## DIRECTIONS
In the entries that follow, find every line containing "response" and copy it.

━━━ DATASET RECORDS ━━━

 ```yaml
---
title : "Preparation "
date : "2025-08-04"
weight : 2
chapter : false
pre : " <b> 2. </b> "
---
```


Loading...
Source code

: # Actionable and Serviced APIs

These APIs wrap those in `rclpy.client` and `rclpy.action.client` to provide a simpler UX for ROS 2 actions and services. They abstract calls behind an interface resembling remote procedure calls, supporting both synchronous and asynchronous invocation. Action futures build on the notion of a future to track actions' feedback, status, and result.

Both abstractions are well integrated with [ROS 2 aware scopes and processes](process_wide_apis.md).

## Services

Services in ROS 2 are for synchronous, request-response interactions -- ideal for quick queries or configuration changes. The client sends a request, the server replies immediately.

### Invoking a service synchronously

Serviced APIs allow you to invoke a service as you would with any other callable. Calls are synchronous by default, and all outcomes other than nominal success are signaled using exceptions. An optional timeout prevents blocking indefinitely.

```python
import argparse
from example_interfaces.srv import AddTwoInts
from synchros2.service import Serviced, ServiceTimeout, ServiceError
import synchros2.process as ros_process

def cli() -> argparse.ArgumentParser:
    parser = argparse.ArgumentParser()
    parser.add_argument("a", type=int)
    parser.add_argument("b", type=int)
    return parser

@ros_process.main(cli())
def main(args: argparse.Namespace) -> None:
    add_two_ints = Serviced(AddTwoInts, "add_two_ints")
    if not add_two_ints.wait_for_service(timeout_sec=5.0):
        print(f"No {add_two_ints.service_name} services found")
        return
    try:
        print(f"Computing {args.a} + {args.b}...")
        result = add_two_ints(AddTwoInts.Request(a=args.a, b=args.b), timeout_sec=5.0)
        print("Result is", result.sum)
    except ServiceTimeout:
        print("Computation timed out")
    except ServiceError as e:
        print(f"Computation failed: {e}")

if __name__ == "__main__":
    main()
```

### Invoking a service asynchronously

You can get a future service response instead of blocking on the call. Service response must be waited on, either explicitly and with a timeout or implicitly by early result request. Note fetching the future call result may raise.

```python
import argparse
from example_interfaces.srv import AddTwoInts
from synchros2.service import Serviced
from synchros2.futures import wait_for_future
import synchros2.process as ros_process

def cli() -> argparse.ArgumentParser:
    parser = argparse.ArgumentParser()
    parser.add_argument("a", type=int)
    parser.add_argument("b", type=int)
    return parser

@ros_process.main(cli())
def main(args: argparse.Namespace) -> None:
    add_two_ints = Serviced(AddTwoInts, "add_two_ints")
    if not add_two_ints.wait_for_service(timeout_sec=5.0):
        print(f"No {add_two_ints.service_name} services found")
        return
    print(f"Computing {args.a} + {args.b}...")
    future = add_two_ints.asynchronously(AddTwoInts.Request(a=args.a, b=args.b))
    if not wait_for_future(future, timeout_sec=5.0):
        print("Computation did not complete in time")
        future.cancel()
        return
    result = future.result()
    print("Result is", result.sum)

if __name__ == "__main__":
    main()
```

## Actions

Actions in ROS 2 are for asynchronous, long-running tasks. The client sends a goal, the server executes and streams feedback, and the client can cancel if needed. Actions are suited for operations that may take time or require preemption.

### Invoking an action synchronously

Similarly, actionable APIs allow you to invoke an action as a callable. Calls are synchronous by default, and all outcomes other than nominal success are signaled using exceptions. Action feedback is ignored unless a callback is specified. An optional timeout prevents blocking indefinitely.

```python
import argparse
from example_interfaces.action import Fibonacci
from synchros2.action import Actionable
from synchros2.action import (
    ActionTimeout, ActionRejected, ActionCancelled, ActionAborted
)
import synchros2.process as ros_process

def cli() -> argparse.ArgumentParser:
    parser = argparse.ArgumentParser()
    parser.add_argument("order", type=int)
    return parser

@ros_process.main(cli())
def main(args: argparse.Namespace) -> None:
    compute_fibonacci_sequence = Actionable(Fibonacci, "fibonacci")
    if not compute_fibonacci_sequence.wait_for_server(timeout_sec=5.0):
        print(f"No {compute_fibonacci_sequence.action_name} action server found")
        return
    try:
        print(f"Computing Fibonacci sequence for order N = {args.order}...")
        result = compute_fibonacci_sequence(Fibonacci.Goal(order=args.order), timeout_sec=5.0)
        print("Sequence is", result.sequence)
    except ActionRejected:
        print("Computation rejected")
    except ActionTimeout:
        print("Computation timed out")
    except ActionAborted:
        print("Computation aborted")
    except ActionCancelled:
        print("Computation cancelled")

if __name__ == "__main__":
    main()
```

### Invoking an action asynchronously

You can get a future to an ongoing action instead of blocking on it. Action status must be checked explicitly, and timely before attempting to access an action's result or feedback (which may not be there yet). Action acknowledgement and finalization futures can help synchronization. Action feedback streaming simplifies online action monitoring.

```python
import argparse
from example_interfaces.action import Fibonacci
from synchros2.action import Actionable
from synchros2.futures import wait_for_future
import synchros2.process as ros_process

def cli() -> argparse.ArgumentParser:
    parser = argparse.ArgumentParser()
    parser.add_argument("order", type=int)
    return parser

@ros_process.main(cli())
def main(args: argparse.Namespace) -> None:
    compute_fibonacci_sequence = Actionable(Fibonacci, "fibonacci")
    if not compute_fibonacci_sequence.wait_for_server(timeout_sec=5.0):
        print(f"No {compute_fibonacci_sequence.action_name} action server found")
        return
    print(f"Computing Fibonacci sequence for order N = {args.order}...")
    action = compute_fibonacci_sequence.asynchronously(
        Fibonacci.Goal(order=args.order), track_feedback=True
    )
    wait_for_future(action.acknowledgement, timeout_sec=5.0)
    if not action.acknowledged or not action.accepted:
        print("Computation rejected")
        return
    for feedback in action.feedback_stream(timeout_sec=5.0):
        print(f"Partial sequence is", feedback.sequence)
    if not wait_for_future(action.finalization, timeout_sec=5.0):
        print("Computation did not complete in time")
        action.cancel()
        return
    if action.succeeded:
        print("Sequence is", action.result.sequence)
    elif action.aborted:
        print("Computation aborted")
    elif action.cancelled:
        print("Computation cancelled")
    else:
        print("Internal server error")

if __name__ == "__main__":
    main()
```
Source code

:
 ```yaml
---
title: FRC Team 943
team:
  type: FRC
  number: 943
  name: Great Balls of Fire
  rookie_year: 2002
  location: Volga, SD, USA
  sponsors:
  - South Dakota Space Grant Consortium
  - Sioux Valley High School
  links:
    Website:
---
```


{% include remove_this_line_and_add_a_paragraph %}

━━━
━━━ DATASET RECORDS ━━━

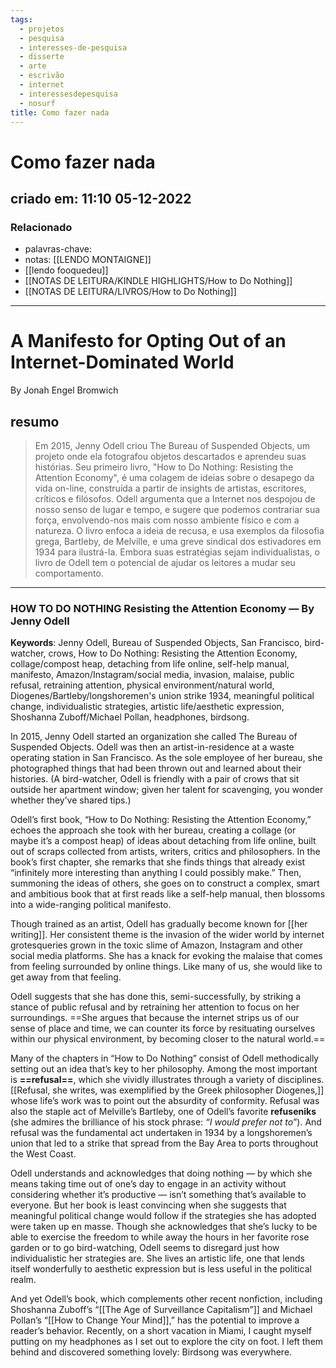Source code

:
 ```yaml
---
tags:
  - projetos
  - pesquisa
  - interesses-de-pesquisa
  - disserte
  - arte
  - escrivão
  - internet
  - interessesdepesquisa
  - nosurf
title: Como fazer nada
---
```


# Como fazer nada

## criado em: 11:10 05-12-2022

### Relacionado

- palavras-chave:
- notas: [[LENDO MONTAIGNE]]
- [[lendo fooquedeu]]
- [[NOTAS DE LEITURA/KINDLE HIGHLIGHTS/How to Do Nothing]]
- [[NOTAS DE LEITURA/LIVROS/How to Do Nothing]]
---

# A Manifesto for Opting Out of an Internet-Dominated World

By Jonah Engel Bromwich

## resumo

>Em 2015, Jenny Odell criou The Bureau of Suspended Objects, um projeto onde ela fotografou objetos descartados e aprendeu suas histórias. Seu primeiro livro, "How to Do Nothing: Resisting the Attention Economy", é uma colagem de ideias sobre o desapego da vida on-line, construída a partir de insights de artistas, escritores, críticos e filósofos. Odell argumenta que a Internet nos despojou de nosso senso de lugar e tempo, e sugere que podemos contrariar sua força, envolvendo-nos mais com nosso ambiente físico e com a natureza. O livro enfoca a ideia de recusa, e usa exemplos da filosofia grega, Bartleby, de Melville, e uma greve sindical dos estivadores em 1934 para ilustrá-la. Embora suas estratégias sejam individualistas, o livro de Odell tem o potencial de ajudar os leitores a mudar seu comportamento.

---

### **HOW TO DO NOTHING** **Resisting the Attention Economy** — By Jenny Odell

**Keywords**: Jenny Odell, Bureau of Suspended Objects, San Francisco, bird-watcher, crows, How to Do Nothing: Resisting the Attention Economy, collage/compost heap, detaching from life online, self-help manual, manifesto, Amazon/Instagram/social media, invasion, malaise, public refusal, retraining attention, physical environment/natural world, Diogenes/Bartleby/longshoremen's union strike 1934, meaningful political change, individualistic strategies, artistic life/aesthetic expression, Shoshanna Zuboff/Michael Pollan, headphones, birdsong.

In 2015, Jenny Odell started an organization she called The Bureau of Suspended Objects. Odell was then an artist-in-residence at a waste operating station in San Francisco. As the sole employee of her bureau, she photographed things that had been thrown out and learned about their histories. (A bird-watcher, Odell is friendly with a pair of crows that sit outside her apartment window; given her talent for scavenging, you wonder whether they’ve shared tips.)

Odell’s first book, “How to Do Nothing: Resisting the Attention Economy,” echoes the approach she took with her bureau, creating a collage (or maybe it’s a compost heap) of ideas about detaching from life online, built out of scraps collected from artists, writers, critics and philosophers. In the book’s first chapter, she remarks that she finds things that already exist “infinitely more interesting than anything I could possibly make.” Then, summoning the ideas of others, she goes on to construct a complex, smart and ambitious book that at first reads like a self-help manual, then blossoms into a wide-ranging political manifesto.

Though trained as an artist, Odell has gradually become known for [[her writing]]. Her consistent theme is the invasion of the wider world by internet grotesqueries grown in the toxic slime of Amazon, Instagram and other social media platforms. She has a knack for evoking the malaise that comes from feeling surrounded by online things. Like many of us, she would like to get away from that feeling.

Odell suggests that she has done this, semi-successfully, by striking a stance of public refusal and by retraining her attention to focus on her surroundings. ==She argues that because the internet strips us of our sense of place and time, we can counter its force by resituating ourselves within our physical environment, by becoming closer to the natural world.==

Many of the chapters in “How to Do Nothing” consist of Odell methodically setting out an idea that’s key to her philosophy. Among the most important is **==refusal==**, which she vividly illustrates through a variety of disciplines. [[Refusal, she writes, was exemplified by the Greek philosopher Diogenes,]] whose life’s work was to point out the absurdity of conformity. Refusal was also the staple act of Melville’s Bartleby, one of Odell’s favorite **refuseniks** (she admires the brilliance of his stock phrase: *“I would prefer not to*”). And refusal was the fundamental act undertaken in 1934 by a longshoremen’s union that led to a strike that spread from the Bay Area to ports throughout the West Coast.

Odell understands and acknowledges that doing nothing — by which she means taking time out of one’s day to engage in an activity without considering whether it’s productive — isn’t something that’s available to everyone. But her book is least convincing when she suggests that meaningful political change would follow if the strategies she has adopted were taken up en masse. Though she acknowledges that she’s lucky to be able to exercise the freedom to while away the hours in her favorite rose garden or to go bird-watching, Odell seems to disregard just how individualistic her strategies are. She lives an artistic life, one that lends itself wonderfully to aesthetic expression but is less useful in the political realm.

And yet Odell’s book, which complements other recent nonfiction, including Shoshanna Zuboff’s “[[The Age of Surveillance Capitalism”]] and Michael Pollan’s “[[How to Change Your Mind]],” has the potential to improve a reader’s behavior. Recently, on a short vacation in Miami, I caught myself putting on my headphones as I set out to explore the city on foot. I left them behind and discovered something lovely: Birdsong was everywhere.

━━━
━━━ DATASET RECORDS ━━━

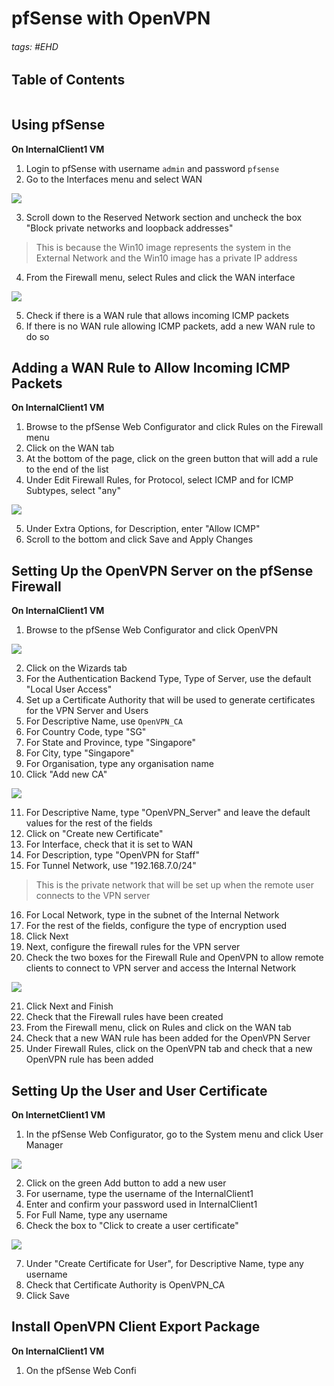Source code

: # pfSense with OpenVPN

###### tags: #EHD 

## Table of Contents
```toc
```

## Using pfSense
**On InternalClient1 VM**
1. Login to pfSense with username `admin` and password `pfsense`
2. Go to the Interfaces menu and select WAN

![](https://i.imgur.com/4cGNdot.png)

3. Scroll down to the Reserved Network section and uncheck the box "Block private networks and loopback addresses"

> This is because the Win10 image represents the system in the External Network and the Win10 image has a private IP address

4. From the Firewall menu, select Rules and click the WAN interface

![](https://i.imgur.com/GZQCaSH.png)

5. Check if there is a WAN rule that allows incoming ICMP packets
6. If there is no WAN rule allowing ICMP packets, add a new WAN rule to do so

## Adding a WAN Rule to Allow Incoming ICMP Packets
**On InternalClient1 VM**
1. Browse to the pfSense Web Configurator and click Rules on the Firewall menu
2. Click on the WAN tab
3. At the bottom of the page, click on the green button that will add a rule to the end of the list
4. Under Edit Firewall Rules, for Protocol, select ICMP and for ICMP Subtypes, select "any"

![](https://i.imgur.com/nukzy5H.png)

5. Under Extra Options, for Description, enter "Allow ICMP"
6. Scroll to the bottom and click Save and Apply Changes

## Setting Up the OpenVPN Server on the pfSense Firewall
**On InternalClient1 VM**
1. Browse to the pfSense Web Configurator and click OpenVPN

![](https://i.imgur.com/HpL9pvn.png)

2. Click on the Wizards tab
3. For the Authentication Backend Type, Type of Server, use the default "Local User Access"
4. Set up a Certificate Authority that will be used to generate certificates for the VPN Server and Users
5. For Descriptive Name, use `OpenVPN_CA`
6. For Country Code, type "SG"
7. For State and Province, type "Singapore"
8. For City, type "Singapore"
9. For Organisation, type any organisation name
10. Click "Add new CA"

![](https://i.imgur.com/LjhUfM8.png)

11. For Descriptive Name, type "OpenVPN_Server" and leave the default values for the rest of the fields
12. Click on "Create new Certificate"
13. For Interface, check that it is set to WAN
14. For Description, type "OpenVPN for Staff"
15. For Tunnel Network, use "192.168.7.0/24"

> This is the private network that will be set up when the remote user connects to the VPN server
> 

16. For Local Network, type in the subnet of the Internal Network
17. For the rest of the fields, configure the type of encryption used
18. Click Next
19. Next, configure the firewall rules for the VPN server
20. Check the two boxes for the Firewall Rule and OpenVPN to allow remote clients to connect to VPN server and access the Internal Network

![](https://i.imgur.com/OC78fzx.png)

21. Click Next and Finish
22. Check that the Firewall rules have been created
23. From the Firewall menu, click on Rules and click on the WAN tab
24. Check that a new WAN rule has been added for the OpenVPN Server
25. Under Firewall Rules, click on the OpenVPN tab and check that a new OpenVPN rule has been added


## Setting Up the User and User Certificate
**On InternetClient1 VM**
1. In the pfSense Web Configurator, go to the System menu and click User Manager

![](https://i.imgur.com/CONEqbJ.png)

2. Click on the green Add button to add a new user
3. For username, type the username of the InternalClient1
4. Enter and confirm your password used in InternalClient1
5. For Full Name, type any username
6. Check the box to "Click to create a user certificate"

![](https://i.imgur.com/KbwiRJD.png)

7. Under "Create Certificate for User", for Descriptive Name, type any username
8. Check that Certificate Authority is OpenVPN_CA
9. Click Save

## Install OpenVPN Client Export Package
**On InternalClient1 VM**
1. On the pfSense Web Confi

━━━

## SOLUTION BELOW
Services in ROS 2 are for synchronous, request-response interactions -- ideal for quick queries or configuration changes. The client sends a request, the server replies immediately.
You can get a future service response instead of blocking on the call. Service response must be waited on, either explicitly and with a timeout or implicitly by early result request. Note fetching the future call result may raise.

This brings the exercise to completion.